• Work required
Determine the number of lines in the listing below in which the word "Implement" is present, and state it without comment.

BEGIN

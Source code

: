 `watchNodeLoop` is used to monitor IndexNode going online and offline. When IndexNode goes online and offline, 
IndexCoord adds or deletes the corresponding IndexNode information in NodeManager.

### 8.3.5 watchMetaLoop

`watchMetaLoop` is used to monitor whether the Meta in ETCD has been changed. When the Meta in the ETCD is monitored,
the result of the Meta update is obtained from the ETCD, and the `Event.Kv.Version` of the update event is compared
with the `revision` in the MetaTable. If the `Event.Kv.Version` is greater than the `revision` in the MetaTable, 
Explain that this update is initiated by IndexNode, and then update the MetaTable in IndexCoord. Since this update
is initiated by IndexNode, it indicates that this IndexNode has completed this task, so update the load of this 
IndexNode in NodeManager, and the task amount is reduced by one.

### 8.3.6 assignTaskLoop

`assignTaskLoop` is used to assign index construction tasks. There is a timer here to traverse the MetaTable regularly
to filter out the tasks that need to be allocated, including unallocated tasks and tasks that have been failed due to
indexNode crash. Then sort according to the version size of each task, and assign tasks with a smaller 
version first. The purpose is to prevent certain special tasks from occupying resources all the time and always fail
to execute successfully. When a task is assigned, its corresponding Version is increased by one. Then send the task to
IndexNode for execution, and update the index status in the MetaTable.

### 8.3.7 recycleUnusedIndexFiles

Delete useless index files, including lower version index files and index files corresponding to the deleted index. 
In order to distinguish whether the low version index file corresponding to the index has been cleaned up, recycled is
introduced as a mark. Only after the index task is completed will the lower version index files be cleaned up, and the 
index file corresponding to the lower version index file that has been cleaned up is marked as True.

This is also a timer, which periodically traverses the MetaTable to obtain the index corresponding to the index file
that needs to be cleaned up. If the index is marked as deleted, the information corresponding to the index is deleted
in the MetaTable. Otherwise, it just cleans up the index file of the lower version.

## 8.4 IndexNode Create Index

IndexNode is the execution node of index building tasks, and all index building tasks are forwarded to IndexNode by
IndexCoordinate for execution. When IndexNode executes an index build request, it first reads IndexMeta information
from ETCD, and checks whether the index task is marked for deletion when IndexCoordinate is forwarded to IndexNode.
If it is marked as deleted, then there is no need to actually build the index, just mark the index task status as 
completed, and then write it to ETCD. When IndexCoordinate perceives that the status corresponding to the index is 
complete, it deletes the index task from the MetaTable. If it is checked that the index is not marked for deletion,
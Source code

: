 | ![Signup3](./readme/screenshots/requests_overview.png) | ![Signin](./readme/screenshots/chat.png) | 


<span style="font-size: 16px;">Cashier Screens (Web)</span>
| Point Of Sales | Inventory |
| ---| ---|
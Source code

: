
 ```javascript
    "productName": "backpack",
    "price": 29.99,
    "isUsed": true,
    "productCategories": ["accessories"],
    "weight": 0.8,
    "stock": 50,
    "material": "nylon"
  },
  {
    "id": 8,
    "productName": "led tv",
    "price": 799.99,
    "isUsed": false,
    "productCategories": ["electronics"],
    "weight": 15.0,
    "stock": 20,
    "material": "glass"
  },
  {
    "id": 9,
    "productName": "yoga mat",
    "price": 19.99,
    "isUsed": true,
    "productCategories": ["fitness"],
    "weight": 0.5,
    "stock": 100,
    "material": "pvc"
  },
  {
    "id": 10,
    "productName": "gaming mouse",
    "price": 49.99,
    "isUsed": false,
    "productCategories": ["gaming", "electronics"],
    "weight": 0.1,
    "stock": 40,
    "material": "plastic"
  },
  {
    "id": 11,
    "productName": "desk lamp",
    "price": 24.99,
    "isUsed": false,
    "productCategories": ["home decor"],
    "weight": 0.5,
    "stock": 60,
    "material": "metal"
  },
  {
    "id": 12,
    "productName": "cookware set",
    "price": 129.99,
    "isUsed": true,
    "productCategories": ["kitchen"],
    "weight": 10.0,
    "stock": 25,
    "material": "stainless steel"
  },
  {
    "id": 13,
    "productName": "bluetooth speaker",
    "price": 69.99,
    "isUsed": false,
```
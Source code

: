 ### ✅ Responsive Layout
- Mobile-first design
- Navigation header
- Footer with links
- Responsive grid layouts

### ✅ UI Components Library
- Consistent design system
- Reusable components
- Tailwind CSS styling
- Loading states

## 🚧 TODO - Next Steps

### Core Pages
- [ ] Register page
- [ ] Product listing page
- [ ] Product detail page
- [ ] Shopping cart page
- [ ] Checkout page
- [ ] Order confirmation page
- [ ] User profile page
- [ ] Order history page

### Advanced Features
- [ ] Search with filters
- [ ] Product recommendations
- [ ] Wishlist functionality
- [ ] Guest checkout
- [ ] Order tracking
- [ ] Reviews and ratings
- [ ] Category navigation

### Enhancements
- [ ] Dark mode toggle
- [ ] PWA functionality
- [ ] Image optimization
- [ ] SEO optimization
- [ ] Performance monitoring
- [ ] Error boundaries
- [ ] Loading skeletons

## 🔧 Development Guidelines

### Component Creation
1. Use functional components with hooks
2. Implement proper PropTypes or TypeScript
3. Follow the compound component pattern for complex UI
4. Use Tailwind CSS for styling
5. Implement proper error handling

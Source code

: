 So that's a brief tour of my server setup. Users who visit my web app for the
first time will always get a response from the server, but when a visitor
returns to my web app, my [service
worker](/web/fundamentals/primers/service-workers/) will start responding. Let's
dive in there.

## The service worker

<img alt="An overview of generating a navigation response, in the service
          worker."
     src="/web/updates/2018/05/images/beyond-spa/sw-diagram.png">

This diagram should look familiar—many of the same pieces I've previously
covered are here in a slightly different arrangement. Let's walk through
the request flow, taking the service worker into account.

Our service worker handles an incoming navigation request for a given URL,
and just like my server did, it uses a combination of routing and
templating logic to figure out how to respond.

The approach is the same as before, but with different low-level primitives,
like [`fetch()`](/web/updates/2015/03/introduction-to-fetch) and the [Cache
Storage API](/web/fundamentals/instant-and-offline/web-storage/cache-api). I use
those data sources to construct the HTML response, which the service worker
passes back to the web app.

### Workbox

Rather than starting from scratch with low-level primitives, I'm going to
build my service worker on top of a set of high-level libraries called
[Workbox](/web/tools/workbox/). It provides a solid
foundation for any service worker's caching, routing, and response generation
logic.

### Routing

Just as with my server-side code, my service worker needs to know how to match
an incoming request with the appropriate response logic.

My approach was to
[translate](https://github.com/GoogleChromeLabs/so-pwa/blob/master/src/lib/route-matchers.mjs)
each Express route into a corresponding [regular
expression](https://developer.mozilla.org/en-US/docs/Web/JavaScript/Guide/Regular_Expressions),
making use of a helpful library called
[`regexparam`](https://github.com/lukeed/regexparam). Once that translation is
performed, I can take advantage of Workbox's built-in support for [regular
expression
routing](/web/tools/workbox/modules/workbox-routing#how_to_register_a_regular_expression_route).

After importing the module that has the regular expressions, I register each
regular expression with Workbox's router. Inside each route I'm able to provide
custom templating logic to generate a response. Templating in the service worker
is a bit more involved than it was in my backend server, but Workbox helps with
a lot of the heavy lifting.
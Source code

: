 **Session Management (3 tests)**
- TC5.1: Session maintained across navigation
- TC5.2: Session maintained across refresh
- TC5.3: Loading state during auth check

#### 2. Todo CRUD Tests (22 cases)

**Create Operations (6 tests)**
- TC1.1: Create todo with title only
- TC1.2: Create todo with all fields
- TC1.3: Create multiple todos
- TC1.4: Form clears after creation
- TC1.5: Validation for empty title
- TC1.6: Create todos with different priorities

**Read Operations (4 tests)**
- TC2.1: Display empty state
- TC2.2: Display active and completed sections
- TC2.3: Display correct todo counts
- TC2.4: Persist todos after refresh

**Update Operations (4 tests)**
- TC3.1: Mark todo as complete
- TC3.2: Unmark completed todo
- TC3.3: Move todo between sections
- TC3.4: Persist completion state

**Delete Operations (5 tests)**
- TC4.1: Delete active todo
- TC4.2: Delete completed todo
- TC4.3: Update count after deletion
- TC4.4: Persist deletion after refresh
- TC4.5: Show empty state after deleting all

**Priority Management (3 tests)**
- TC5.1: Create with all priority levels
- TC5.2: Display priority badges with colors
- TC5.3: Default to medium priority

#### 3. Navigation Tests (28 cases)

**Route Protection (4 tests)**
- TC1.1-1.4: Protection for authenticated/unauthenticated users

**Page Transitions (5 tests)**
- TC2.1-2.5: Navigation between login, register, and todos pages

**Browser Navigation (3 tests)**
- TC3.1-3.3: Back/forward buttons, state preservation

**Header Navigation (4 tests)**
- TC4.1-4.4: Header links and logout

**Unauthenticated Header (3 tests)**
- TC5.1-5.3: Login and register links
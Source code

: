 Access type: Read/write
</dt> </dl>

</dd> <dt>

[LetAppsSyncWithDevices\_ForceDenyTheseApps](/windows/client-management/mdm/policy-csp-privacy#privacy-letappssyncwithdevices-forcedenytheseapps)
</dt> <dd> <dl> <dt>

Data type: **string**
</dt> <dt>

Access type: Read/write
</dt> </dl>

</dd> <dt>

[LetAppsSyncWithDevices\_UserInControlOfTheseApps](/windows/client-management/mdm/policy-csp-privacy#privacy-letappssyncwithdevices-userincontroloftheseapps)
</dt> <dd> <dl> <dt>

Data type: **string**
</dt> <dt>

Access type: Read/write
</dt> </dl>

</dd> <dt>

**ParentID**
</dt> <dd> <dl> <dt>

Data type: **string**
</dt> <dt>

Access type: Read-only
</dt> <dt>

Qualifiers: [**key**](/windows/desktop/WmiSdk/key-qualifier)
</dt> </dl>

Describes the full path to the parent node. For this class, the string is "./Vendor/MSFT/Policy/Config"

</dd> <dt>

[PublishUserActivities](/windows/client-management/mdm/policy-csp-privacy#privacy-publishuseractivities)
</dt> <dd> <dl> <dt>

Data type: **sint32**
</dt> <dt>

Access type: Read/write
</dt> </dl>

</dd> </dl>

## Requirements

END

• Task result
2